Finding peace in “don’t know mind”

by | March 14, 2016

Imagine you’re standing in front of a blank white wall, 100 feet tall by 100 feet wide.

Drawn in black on the wall is a circle, as big as will fit on the wall. This circle represents all possible truth that exists in the universe.

Now, I hand you a fine-tip pen and ask you to draw a point within the circle that represents what you know, relative to everything possible there is to know.

Being wise, you’ll tell me it’s impossible to do; the dot of what you really know compared to everything that can be known would be so infinitesimally small that our strongest microscopes wouldn’t be able to detect it.

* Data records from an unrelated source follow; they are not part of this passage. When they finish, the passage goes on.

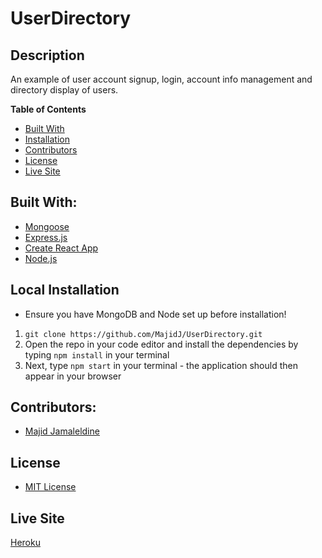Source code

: # UserDirectory

## Description
An example of user account signup, login, account info management and directory display of users.

**Table of Contents**
- [Built With](#built-with)
- [Installation](#local-installation)
- [Contributors](#contributors)
- [License](#license)
- [Live Site](#live-site)

## Built With:
- [Mongoose](http://mongoosejs.com/)
- [Express.js](https://expressjs.com/)
- [Create React App](https://github.com/facebook/create-react-app)
- [Node.js](https://nodejs.org/en/)

## Local Installation
- Ensure you have MongoDB and Node set up before installation!
1. `git clone https://github.com/MajidJ/UserDirectory.git` 
2. Open the repo in your code editor and install the dependencies by typing `npm install` in your terminal
3. Next, type `npm start` in your terminal - the application should then appear in your browser

## Contributors:
- [Majid Jamaleldine](https://github.com/MajidJ)

## License
- [MIT License](https://github.com/MajidJ/UserDirectory/blob/master/LICENSE)

## Live Site
[Heroku](https://user-directory-lp.herokuapp.com/)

Now ask yourself this: If I asked you to draw a circle representing what you believe or what you think you know, would that circle be larger or smaller than what you really know to be true?

Much, much bigger, right? For some of us it would be as large as the existing circle.

And can you tell me why this is so?

That blank white wall is utterly terrifying to us. We desperately want to know. We need to know. We think we should or are supposed to know.

But we don’t have a clue.

It’s ironic: Uncertainty, not knowing, is the most fundamental component of our reality that we swim in, and yet it’s what scares us the most and what we reject the most vehemently.

It’s like a fish being terrified of water.

We simply don’t know how to orient ourselves to and deal with uncertainty and impermanence.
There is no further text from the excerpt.